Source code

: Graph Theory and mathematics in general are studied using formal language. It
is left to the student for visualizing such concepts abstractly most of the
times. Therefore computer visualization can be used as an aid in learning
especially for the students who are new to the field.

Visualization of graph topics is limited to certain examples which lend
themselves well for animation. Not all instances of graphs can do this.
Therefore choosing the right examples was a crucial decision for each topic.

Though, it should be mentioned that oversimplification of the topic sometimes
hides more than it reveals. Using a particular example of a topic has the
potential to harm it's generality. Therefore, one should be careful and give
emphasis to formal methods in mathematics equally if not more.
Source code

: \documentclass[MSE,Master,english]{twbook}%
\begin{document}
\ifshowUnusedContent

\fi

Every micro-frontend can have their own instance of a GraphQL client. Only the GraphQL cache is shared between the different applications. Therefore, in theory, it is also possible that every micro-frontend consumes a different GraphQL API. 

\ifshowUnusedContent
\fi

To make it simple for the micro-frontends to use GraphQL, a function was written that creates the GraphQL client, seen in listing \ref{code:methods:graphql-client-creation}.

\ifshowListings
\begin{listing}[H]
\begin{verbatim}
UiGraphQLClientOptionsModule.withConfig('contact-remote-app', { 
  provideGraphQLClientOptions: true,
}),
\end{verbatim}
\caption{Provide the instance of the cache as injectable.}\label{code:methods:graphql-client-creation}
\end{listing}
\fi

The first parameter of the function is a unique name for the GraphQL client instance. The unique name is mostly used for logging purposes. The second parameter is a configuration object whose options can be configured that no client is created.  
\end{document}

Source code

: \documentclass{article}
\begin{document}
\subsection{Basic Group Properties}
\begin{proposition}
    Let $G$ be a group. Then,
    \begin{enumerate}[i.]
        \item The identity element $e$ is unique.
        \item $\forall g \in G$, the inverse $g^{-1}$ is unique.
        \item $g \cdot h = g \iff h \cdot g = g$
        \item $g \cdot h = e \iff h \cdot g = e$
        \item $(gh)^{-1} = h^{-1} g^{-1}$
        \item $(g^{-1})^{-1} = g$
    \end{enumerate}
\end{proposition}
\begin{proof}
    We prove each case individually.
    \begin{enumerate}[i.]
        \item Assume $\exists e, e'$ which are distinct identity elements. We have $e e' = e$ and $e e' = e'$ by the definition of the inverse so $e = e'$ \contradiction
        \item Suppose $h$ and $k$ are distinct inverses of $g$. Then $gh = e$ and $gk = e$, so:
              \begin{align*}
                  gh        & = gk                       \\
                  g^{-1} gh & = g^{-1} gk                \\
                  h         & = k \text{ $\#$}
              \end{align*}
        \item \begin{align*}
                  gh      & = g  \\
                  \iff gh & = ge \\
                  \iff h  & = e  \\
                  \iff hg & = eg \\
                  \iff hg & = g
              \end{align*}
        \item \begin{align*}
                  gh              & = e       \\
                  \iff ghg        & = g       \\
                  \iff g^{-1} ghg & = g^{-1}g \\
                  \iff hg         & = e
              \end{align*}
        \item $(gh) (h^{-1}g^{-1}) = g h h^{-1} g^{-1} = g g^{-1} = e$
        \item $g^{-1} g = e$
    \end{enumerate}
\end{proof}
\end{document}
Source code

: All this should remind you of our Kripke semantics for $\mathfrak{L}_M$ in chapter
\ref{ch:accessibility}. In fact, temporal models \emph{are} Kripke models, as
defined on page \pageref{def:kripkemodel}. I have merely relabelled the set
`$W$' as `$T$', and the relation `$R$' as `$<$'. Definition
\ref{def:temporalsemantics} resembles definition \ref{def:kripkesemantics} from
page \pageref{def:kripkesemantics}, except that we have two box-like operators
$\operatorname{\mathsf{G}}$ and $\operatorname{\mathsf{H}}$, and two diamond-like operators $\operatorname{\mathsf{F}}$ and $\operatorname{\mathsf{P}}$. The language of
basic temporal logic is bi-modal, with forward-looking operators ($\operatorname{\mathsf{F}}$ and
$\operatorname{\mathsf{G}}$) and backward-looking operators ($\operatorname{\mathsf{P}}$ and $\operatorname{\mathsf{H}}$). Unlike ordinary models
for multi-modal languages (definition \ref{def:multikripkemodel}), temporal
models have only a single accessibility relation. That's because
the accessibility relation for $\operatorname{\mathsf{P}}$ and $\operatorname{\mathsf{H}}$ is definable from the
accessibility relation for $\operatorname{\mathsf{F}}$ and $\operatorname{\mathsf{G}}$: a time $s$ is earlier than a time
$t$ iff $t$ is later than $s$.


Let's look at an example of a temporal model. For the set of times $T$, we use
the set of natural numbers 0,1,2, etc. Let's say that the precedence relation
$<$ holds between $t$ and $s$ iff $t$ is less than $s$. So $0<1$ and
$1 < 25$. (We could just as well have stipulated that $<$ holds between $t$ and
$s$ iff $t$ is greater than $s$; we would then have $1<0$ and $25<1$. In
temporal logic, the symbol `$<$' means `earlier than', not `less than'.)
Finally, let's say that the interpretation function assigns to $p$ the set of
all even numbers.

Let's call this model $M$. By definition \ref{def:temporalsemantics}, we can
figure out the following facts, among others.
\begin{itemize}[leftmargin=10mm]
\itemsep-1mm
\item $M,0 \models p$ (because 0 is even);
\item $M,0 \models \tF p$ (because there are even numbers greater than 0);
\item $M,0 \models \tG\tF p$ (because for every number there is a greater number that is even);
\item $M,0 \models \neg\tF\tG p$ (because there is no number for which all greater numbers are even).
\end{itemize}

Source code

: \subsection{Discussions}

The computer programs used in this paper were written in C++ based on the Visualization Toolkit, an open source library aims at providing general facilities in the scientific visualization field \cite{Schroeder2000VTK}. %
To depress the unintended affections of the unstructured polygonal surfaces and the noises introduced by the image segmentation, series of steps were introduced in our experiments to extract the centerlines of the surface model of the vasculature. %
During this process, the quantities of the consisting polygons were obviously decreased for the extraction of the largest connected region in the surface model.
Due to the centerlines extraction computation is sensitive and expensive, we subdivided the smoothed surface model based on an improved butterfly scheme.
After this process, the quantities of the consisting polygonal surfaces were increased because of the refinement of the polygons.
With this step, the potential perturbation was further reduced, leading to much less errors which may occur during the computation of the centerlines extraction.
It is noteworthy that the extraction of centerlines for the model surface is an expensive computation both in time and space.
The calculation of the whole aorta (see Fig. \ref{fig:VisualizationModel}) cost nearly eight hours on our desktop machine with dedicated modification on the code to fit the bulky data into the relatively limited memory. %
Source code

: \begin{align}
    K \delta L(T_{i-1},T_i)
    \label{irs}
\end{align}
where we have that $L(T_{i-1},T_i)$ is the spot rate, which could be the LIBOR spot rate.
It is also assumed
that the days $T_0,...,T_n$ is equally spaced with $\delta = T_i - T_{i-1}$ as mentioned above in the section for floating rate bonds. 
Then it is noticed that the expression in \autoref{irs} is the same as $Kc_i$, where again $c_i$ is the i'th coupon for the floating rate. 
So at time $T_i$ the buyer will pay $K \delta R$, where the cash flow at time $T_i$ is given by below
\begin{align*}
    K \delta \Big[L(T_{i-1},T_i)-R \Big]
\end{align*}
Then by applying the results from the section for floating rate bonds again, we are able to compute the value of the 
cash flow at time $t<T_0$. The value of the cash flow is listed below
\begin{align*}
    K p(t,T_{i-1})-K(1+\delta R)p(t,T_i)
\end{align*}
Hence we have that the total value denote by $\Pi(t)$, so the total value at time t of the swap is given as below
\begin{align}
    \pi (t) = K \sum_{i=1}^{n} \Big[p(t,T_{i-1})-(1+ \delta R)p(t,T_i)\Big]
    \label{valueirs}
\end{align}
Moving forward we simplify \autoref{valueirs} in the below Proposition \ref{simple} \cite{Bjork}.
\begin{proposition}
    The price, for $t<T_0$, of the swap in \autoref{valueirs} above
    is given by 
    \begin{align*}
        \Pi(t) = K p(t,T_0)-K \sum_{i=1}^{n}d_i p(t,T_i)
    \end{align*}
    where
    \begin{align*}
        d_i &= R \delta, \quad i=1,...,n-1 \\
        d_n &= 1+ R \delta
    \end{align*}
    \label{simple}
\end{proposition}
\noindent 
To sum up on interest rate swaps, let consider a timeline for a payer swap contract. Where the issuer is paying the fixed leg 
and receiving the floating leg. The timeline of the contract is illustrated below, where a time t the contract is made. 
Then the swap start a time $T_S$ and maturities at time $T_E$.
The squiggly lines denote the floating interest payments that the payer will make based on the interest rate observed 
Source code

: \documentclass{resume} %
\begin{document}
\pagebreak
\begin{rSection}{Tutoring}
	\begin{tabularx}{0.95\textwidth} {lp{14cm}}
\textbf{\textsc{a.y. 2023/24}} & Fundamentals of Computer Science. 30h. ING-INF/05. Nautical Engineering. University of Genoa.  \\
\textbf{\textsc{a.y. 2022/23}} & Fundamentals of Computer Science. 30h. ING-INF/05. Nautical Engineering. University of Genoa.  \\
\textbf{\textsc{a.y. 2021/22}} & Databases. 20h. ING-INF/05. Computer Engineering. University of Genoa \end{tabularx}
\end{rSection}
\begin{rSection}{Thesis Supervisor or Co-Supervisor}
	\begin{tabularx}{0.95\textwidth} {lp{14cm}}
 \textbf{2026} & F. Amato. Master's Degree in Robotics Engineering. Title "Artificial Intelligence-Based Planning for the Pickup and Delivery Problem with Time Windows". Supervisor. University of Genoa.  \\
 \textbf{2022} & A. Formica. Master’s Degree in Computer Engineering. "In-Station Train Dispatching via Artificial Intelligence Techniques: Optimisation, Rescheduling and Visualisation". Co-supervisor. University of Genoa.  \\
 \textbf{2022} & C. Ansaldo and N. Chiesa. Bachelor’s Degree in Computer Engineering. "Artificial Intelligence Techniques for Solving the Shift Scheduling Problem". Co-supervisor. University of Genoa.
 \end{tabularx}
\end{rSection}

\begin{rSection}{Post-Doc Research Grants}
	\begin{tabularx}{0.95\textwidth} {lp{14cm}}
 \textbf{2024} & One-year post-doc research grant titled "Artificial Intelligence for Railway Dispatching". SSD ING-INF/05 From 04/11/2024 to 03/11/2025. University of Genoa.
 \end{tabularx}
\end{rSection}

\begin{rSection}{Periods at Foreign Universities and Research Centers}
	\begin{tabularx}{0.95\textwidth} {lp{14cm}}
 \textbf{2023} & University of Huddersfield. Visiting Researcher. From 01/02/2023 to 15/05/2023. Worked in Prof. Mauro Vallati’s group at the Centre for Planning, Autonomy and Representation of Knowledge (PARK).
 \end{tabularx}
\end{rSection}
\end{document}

■ Activity:
Find each line in the records above that contains "bonds", and copy it.

■ Answer for the task:
that the days $T_0,...,T_n$ is equally spaced with $\delta = T_i - T_{i-1}$ as mentioned above in the section for floating rate bonds. 
Then by applying the results from the section for floating rate bonds again, we are able to compute the value of the 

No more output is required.